O meu nervosismo é instantaneamente substituído pela raiva. Minhas mãos começam a tremer e eu ranjo os dentes, tudo isso acompanhado com uma vontade grande de chorar. E gritar. E falar tudo o que está entalado a anos. Mas não falo nada.

— Eu tenho que ir. Estou atrasado para o trabalho.

Essa é a única coisa que digo, e me apresso a sair antes que meu pai comece com uma lição de moral sobre seu único filho ter um trabalho de meio período em um bar. Mal ele sabe que peguei esse emprego justamente por causa dele e da mãe. Quero sair logo desse inferno e o salário de estagiário na escola não é o suficiente.

Pego meu celular, chave do carro e saio. Chegando lá fico no balcão arrumando algumas coisas. Por ser quarta-feira, o bar estava praticamente vazio. Atendi uma pessoa ou outra que queriam beber. O resto veio aqui pela comida. Vendemos uns hambúrgueres caseiros deliciosos. Às vezes, como alguns sem que o gerente saiba.
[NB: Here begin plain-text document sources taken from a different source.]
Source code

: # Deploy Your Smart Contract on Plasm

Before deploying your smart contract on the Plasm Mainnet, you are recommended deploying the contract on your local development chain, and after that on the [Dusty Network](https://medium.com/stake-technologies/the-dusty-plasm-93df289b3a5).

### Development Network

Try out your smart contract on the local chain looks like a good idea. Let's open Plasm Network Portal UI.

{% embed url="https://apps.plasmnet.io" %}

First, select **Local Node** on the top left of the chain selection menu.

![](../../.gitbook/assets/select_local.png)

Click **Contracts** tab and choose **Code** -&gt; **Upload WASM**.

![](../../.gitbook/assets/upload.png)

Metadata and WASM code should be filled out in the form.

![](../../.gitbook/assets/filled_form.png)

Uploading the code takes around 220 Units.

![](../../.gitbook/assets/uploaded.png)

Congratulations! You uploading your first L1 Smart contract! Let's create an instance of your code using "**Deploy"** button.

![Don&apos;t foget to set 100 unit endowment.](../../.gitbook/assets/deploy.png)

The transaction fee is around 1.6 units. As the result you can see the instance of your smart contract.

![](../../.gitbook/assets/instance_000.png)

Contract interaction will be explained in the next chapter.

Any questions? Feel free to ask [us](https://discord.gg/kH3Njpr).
Estava terminando de passar um pano no balcão quando ouço alguém se sentar no banco em frente. Secando a mão, pergunto sem olhar para cima:

— Vai querer algo?

— Não, eu só-... — Essa voz... Kenma?

Podem me chamar de louco, mas a voz dele é bem única. Suave e baixa, muito boa de ouvir.
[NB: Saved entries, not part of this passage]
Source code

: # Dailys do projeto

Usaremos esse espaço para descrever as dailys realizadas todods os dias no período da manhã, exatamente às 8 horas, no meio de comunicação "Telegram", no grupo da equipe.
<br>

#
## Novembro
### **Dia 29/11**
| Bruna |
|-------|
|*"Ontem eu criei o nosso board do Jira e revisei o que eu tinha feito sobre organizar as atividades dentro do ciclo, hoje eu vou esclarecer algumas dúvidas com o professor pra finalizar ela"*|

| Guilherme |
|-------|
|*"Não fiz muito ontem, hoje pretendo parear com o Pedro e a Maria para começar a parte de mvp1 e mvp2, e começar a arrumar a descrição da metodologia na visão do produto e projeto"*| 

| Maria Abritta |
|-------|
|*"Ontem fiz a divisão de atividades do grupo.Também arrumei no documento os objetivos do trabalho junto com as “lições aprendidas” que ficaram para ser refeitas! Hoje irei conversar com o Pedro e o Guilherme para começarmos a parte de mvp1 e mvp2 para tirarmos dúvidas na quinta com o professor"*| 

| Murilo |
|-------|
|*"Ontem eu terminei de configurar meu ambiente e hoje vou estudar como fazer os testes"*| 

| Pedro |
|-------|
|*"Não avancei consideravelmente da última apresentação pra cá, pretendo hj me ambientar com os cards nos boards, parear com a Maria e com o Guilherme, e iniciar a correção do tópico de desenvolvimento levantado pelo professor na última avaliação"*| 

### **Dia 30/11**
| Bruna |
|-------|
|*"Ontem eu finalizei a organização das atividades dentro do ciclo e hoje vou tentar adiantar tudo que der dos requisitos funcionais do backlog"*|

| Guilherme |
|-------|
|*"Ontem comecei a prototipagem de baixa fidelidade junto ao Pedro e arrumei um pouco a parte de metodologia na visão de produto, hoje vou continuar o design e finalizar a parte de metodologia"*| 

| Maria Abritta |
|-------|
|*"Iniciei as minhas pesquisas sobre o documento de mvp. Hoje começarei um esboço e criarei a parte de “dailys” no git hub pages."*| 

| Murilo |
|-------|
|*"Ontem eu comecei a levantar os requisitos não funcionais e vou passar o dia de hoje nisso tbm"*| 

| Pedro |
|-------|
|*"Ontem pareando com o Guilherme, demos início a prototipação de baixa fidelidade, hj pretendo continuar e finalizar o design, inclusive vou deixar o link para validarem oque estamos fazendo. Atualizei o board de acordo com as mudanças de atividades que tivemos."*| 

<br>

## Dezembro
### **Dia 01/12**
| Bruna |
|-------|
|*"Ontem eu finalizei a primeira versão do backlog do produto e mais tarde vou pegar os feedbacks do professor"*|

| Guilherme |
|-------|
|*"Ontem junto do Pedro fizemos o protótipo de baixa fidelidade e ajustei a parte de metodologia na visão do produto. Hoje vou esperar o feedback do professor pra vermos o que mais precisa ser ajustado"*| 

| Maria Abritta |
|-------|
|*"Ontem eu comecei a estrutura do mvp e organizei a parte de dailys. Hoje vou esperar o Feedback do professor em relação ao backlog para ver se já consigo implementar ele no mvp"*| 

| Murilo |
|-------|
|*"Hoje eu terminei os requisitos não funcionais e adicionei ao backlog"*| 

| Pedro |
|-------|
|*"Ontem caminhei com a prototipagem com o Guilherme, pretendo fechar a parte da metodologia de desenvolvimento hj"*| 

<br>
— Kenma? — Coloco meus pensamentos em palavras.

— Oi..? — Ele fala parecendo mais surpreso que eu.

— O que está fazendo aqui?

— Me obrigaram a vir. — Ele diz apontando para a mesa com os amigos. Acho graça.

Imaginei que seria algo do tipo porque, de todas as coisas que imagino, nunca pensei que Kenma fosse a um bar.

— Por que? — Questiono.

Ele parece pensar um pouco olhando para o balcão, mas depois revela que tem dezoito anos. Reprimo um sorriso tentando fazer uma cara de confusão. Mas não consigo conter a surpresa.